Su questi aspetti emergono due ulteriori considerazioni di ordine pratico, sia in ordine alla qualità che alla quantità dei prodotti lattiero-caseari: la prima è che, come ha fatto notare un recente intervento di Nicolò Migheli, la legge, contrariamente al libero mercato, definisce quelli che sarebbero gli standard della buona qualità del latte, a partire dalla 169/89. Come noto invece, la scienza, e sopratutto il gusto e le tasche dei consumatori, definiscono criteri piuttosto flessibili e variabili su prodotti le cui caratteristiche organolettiche possono variare nel tempo e nello spazio, e la cui promozione diventa quindi oggetto della campagna pubblicitaria di questa o quell’azienda del settore. Tra la sponsorizzazione di Omega 3, vitamine o digeribilità, il mercato cerca dunque una strada per farsi spazio lungo una burocrazia che altrimenti limiterebbe del tutto il diritto di scelta del consumatore: che senso ha stabilire se sia migliore il latte sardo o romeno di fronte ad un consumatore munito, ad esempio, di intolleranze alimentari rispetto ad un altro che non ne possiede? La qualità varia in funzione delle caratteristiche da questi ricercate. Non esiste un prodotto migliore o peggiore di altri, esiste a limite un prodotto più salutare o meno di altri. La sfida piuttosto consiste, grazie allo stimolo imposto dalla concorrenza (sarda o romena che sia), nell’investire per migliorare ulteriormente la produzione locale e diversificarla, non per lasciarla immutata in tutta la sua distribuzione territoriale sulla base di uno sterile orgoglio sardista.

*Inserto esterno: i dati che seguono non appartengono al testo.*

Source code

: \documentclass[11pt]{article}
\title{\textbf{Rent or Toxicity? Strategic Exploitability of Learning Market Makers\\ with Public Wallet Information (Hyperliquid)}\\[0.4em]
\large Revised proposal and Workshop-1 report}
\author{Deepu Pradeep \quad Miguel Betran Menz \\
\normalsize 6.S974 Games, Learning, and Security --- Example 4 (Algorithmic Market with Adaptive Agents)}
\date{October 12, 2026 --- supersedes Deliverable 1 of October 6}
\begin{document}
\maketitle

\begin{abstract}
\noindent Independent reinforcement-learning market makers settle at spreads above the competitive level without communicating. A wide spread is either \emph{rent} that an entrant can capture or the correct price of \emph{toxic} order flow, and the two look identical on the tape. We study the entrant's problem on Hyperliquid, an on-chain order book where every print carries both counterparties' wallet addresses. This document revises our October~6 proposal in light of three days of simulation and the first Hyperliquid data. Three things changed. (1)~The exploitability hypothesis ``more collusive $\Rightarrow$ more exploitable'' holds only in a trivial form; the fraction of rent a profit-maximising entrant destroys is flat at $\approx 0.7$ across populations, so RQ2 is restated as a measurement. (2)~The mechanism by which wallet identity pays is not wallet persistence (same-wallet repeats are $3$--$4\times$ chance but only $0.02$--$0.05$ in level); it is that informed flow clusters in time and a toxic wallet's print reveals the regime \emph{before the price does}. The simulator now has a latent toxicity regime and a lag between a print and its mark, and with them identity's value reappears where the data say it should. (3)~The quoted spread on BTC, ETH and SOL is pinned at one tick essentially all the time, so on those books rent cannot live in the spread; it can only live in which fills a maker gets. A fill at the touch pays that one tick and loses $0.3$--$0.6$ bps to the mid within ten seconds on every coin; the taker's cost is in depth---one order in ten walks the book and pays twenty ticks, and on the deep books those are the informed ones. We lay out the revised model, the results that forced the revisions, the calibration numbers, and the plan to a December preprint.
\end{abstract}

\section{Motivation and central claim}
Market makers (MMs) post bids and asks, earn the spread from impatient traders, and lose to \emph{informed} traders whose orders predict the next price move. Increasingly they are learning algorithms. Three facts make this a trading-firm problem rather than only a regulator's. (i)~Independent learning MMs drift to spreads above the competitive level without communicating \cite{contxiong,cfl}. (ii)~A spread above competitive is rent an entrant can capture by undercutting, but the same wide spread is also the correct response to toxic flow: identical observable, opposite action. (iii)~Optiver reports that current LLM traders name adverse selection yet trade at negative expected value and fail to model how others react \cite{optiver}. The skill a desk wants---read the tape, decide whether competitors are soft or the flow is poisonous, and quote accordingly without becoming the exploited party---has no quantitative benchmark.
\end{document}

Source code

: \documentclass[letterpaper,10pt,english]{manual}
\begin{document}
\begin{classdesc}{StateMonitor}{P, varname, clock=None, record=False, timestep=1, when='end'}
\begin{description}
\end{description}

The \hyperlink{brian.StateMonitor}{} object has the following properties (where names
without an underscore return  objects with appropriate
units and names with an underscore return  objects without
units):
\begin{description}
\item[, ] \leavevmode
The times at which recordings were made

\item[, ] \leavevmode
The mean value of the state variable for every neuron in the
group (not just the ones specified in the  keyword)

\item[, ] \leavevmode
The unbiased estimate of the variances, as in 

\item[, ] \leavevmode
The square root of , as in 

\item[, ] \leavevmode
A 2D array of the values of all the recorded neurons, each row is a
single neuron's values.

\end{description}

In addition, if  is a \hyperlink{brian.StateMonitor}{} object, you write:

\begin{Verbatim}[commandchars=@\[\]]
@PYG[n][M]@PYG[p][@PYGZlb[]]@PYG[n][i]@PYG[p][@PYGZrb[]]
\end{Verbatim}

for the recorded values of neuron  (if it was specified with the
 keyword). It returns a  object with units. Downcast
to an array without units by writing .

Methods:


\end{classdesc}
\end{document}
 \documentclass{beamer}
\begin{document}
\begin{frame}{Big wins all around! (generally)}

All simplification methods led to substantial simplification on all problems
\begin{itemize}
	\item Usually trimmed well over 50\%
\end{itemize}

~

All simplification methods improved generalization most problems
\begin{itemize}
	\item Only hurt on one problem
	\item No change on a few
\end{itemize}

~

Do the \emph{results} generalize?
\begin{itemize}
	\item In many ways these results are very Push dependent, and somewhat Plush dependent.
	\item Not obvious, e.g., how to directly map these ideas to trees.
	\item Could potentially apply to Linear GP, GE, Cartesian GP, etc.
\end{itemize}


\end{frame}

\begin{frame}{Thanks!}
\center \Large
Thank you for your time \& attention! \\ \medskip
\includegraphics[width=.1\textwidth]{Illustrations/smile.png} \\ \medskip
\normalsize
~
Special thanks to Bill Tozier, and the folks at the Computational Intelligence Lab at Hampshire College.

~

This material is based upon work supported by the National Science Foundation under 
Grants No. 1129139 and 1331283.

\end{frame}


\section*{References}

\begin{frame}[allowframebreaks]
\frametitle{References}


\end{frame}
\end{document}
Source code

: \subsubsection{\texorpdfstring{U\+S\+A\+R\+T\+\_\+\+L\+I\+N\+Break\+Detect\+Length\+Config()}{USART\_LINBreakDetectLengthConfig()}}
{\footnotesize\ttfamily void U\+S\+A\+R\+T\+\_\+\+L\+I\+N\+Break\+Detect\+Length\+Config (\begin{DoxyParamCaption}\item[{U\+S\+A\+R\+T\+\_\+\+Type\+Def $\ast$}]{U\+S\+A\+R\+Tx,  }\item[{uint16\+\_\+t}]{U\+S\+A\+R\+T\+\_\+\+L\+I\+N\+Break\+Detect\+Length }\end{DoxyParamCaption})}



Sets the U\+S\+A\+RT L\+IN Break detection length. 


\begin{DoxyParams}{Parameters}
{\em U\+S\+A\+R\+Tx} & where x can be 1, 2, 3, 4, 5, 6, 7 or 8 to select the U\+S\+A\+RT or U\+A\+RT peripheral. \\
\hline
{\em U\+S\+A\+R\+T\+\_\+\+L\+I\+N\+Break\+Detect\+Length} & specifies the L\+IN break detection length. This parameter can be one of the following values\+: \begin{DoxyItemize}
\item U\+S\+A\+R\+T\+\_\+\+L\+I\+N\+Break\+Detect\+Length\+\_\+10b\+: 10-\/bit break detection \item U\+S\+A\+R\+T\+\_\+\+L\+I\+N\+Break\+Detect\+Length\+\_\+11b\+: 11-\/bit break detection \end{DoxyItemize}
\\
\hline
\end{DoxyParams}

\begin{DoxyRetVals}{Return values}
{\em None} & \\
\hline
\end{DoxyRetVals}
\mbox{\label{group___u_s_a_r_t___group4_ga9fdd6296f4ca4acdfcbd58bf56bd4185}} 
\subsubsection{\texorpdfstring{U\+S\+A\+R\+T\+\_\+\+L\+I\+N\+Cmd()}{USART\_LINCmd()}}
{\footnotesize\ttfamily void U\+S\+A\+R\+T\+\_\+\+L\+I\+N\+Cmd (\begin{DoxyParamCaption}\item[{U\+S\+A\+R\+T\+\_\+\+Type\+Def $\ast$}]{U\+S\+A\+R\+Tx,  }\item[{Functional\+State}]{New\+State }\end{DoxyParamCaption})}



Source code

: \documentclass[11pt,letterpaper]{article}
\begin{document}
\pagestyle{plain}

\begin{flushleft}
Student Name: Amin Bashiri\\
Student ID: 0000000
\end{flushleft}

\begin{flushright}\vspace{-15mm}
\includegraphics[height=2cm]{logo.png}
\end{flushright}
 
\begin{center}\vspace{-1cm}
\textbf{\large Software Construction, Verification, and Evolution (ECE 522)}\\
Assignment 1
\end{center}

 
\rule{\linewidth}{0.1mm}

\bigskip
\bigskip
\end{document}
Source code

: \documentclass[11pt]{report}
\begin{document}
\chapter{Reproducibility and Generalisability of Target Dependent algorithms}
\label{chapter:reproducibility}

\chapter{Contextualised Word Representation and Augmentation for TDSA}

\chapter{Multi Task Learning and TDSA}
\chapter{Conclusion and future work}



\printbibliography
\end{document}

Il mercato premia ciò che è possibile commerciare maggiormente e, come ricorda Roberto Brazzale, patron del Gran Moravia, è inoltre falso che la qualità non possa sposarsi con la quantità. Spesso la definizione di qualità è una suggestione che serve a coprire modelli inefficienti di produzione, cercando di scaricarne il maggior costo sia sui contribuenti (poiché la politica sussidia con soldi pubblici la produzione); sia sui consumatori stessi (vendendo nei supermercati prodotti “biologici” la cui qualità non è di per sé inferiore o superiore a terzi prodotti internazionali privi di etichette dop).
La seconda considerazione sulla quantità infatti attiene alla superstizione sui prodotti biologici e dop, filiere burocratico-clientelari per enti e sindacati frapposte tra produttori e consumatori. A questa superstizione, che dietro la certificazione della qualità cela il volto del parassitismo politico, si aggiunge la mitologia ambientalista degli intellettuali locali. Costoro immaginano la Sardegna come un immenso laboratorio biologico in cui il mercato premierebbe la presunta ecosostenibilità che questi saprebbe sviluppare. I dati sul mercato ovviamente dicono tutt’altro. Ad esempio, la produzione del Gran Moravia, di pari qualità all’italico Parmigiano Reggiano, comporta un consumo di 2.090 litri d’acqua l’anno, il secondo 11.000.
Da sfatare anche il mito per cui il biologico aiuterebbe le aziende di piccole dimensioni: Giorgio Fidenato, esponente di Futuragra, ricorda che solo il 16% dei prodotti commercializzati come bio proviene dal lavoro di piccoli imprenditori, mentre la restante quota di mercato riguarda conglomerati e multinazionali (tra l’altro, da aggiungere, sussidiate con soldi pubblici tramite la PAC europea). Bisogna inoltre considerare che tali produzioni richiedono una maggiore estensione di terra, trattandosi per lo più di ettari improduttivi, tutt’altro che utili a valorizzare l’occupazione.
In conclusione, la Sardegna non ha bisogno di indignati politicanti ma di cultura d’impresa.